• [Dataset]
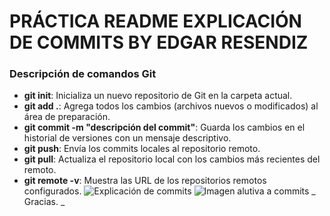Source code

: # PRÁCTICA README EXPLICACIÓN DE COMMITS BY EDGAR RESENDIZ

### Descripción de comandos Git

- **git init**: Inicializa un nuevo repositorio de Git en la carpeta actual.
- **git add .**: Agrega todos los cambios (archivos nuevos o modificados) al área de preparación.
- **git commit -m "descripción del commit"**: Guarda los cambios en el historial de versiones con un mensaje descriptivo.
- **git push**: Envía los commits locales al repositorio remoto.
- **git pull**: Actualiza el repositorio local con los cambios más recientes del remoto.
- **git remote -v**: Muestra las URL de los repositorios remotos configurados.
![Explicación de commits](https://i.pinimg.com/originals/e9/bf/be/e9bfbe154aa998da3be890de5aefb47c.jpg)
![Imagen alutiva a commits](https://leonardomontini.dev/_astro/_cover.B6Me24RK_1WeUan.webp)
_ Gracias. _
* * *
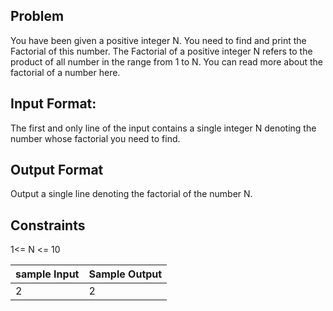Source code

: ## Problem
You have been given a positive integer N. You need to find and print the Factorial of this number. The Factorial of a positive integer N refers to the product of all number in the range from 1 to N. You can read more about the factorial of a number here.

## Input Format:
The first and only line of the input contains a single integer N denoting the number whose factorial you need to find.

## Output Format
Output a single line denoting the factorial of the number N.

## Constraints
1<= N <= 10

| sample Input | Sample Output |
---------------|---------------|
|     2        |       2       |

• [What to work on] Each line above that contains the word "single" should be counted, and only the total given.

• [Answer area] 2